Fried Bhindi Masala with Spiced Tomato and Tofu

Bhindi Tofu

Another week, another culinary challenge from my friends: make something using okra, tofu, and cream cheese.

My immediate inclination with okra was to do something Southern. “Is there even another way to cook okra?” I wondered.

Yes, I learned after doing a little research. Yes there is.

Okra – also known in Hindi as bhindi – is actually a relatively common ingredient in Indian food, stewed or stir fried with spices and served with rice or lentils. And thus the idea for this bizarrely tasty recipe was born.

I opted to retain some of that classical Southern preparation and fry okra in beer batter – but only after stuffing it with a zesty garam masala-packed cream cheese filling. Served with a tomato and tofu sauce that is full of robust flavors and spices, and surprisingly filling, it made for quite a delicious meal.

This recipe is an odd fusion of Indian and Southern flavors and styles, but it totally works.

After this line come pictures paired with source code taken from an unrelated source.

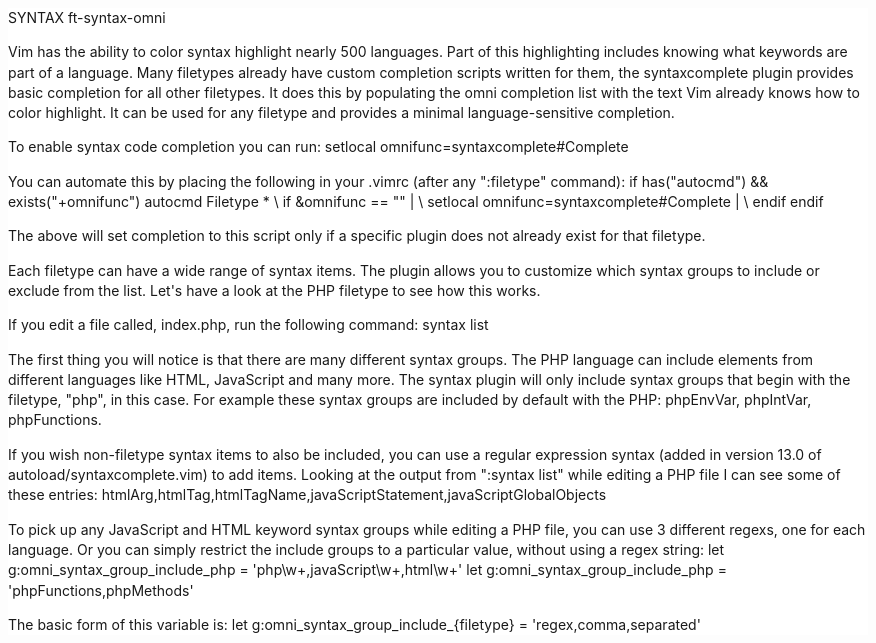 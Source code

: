 
SYNTAX                                                  ft-syntax-omni

Vim has the ability to color syntax highlight nearly 500 languages.  Part of
this highlighting includes knowing what keywords are part of a language.  Many
filetypes already have custom completion scripts written for them, the
syntaxcomplete plugin provides basic completion for all other filetypes.  It
does this by populating the omni completion list with the text Vim already
knows how to color highlight.  It can be used for any filetype and provides a
minimal language-sensitive completion.

To enable syntax code completion you can run:
    setlocal omnifunc=syntaxcomplete#Complete

You can automate this by placing the following in your .vimrc (after any
":filetype" command):
    if has("autocmd") && exists("+omnifunc")
        autocmd Filetype *
                    \   if &omnifunc == "" |
                    \           setlocal omnifunc=syntaxcomplete#Complete |
                    \   endif
    endif

The above will set completion to this script only if a specific plugin does
not already exist for that filetype.

Each filetype can have a wide range of syntax items.  The plugin allows you to
customize which syntax groups to include or exclude from the list.  Let's have
a look at the PHP filetype to see how this works.

If you edit a file called, index.php, run the following command:
    syntax list

The first thing you will notice is that there are many different syntax groups.
The PHP language can include elements from different languages like HTML,
JavaScript and many more.  The syntax plugin will only include syntax groups
that begin with the filetype, "php", in this case.  For example these syntax
groups are included by default with the PHP: phpEnvVar, phpIntVar,
phpFunctions.

If you wish non-filetype syntax items to also be included, you can use a
regular expression syntax (added in version 13.0 of
autoload/syntaxcomplete.vim) to add items.  Looking at the output from
":syntax list" while editing a PHP file I can see some of these entries:
    htmlArg,htmlTag,htmlTagName,javaScriptStatement,javaScriptGlobalObjects

To pick up any JavaScript and HTML keyword syntax groups while editing a PHP
file, you can use 3 different regexs, one for each language.  Or you can
simply restrict the include groups to a particular value, without using
a regex string:
    let g:omni_syntax_group_include_php = 'php\w\+,javaScript\w\+,html\w\+'
    let g:omni_syntax_group_include_php = 'phpFunctions,phpMethods'

The basic form of this variable is:
    let g:omni_syntax_group_include_{filetype} = 'regex,comma,separated'
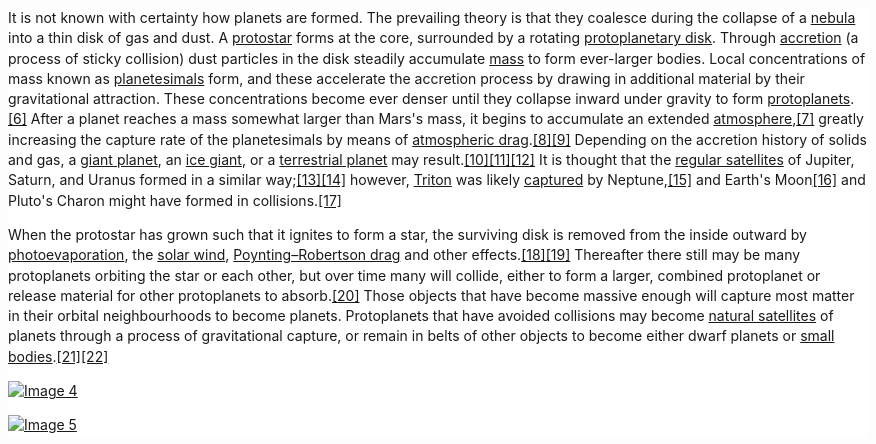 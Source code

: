 It is not known with certainty how planets are formed. The prevailing theory is that they coalesce during the collapse of a [nebula](https://en.wikipedia.org/wiki/Nebula "Nebula") into a thin disk of gas and dust. A [protostar](https://en.wikipedia.org/wiki/Protostar "Protostar") forms at the core, surrounded by a rotating [protoplanetary disk](https://en.wikipedia.org/wiki/Protoplanetary_disk "Protoplanetary disk"). Through [accretion](https://en.wikipedia.org/wiki/Accretion_(astrophysics) "Accretion (astrophysics)") (a process of sticky collision) dust particles in the disk steadily accumulate [mass](https://en.wikipedia.org/wiki/Mass "Mass") to form ever-larger bodies. Local concentrations of mass known as [planetesimals](https://en.wikipedia.org/wiki/Planetesimal "Planetesimal") form, and these accelerate the accretion process by drawing in additional material by their gravitational attraction. These concentrations become ever denser until they collapse inward under gravity to form [protoplanets](https://en.wikipedia.org/wiki/Protoplanet "Protoplanet").[\[6\]](http://en.wikipedia.org/wiki/Planet#cite_note-6) After a planet reaches a mass somewhat larger than Mars's mass, it begins to accumulate an extended [atmosphere](https://en.wikipedia.org/wiki/Atmosphere "Atmosphere"),[\[7\]](http://en.wikipedia.org/wiki/Planet#cite_note-dangelo_bodenheimer_2013-7) greatly increasing the capture rate of the planetesimals by means of [atmospheric drag](https://en.wikipedia.org/wiki/Drag_(physics) "Drag (physics)").[\[8\]](http://en.wikipedia.org/wiki/Planet#cite_note-8)[\[9\]](http://en.wikipedia.org/wiki/Planet#cite_note-dangelo2014-9) Depending on the accretion history of solids and gas, a [giant planet](https://en.wikipedia.org/wiki/Giant_planet "Giant planet"), an [ice giant](https://en.wikipedia.org/wiki/Ice_giant "Ice giant"), or a [terrestrial planet](https://en.wikipedia.org/wiki/Terrestrial_planet "Terrestrial planet") may result.[\[10\]](http://en.wikipedia.org/wiki/Planet#cite_note-lhdb2009-10)[\[11\]](http://en.wikipedia.org/wiki/Planet#cite_note-ddl2011-11)[\[12\]](http://en.wikipedia.org/wiki/Planet#cite_note-chambes2011-12) It is thought that the [regular satellites](https://en.wikipedia.org/wiki/Regular_satellite "Regular satellite") of Jupiter, Saturn, and Uranus formed in a similar way;[\[13\]](http://en.wikipedia.org/wiki/Planet#cite_note-arxiv0812-13)[\[14\]](http://en.wikipedia.org/wiki/Planet#cite_note-dangelo_podolak_2015-14) however, [Triton](https://en.wikipedia.org/wiki/Triton_(moon) "Triton (moon)") was likely [captured](https://en.wikipedia.org/wiki/Gravitational_capture "Gravitational capture") by Neptune,[\[15\]](http://en.wikipedia.org/wiki/Planet#cite_note-Agnor06-15) and Earth's Moon[\[16\]](http://en.wikipedia.org/wiki/Planet#cite_note-taylor1998-16) and Pluto's Charon might have formed in collisions.[\[17\]](http://en.wikipedia.org/wiki/Planet#cite_note-Stern_2015-17)

When the protostar has grown such that it ignites to form a star, the surviving disk is removed from the inside outward by [photoevaporation](https://en.wikipedia.org/wiki/Photoevaporation "Photoevaporation"), the [solar wind](https://en.wikipedia.org/wiki/Solar_wind "Solar wind"), [Poynting–Robertson drag](https://en.wikipedia.org/wiki/Poynting%E2%80%93Robertson_effect "Poynting–Robertson effect") and other effects.[\[18\]](http://en.wikipedia.org/wiki/Planet#cite_note-18)[\[19\]](http://en.wikipedia.org/wiki/Planet#cite_note-19) Thereafter there still may be many protoplanets orbiting the star or each other, but over time many will collide, either to form a larger, combined protoplanet or release material for other protoplanets to absorb.[\[20\]](http://en.wikipedia.org/wiki/Planet#cite_note-20) Those objects that have become massive enough will capture most matter in their orbital neighbourhoods to become planets. Protoplanets that have avoided collisions may become [natural satellites](https://en.wikipedia.org/wiki/Natural_satellite "Natural satellite") of planets through a process of gravitational capture, or remain in belts of other objects to become either dwarf planets or [small bodies](https://en.wikipedia.org/wiki/Small_Solar_System_body "Small Solar System body").[\[21\]](http://en.wikipedia.org/wiki/Planet#cite_note-21)[\[22\]](http://en.wikipedia.org/wiki/Planet#cite_note-22)

[![Image 4](https://upload.wikimedia.org/wikipedia/commons/thumb/1/19/15-044a-SuperNovaRemnant-PlanetFormation-SOFIA-20150319.jpg/200px-15-044a-SuperNovaRemnant-PlanetFormation-SOFIA-20150319.jpg)](https://en.wikipedia.org/wiki/File:15-044a-SuperNovaRemnant-PlanetFormation-SOFIA-20150319.jpg)

[![Image 5](https://upload.wikimedia.org/wikipedia/commons/thumb/0/01/15-044b-SuperNovaRemnant-PlanetFormation-SOFIA-20150319.jpg/200px-15-044b-SuperNovaRemnant-PlanetFormation-SOFIA-20150319.jpg)](https://en.wikipedia.org/wiki/File:15-044b-SuperNovaRemnant-PlanetFormation-SOFIA-20150319.jpg)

Fried Bhindi Masala with Spiced Tomato and Tofu

Stuffed Okra

  • 1/2 cup cream cheese
  • 3 tablespoons plain yogurt
  • 3 tablespoons garam masala
  • 1 tablespoon salt
  • 8 okra pods, cut lengthwise and deseeded
  • 1 cup flour
  • 1/2 cornmeal
  • 6 oz beer (An IPA is fitting, but anything works)
  • Extra yogurt, to serve

Spiced Tomato and Tofu

  • canola oil
  • 1 package of tofu, pressed and cubed
  • 4 cloves or garlic, diced
  • 1/2 onion, diced
  • 1 tablespoon ginger, finely diced
  • 2 cans of diced tomatoes
  • 2 tablespoon ground black pepper
  • 1 tablespoon garam masala
  • 2 teaspoons cinnamon
  • chili powder, to taste


  1. In an bowl, combine the cream cheese, yogurt, garam masala and salt until mixed thoroughly. It should be spreadable, but not runny at all. If you need to, add additional yogurt. In another bowl, combine the flour, corn flour and beer and whisk until mixed thoroughly.
  2. Heat a skillet to medium and add enough canola oil to create a 1/2 inch layer. Using your hands, stuff as much of the yogurt mixture as you can into each of the okra pods. Dip each pod in the batter, then set into the frying pan. Fry on each side for about 2-3 minutes, or until the coating hardens and turns golden brown. Set aside on a paper town and reserve.
  3. Heat a skillet or wok to medium-high and enough canola oil to coat. Stir-fry the tofu until golden brown on all sides, about 5-7 minutes, remove to a plate and reserve.
  4. Reduce heat to medium and add another splash of canola oil. Add the onions and saute until they begin to turn translucent. Add the garlic and ginger and saute for another minute.
  5. Add the diced tomatoes, black pepper, garam masala, cinnamon and chili powder. Reduce the heat to keep it at a light simmer and cook for at least 20 minutes, until the tomatoes have started to break down and the sauce has thickened slightly. Add the fried tofu back in for the last few minutes.
  6. To serve, heap a pile of tomato-tofu stew onto a plate and top with the fried okra. For an extra topping, add extra yogurt to the garam masala stuffing to make a sauce you can drizzle over the top (recommended!)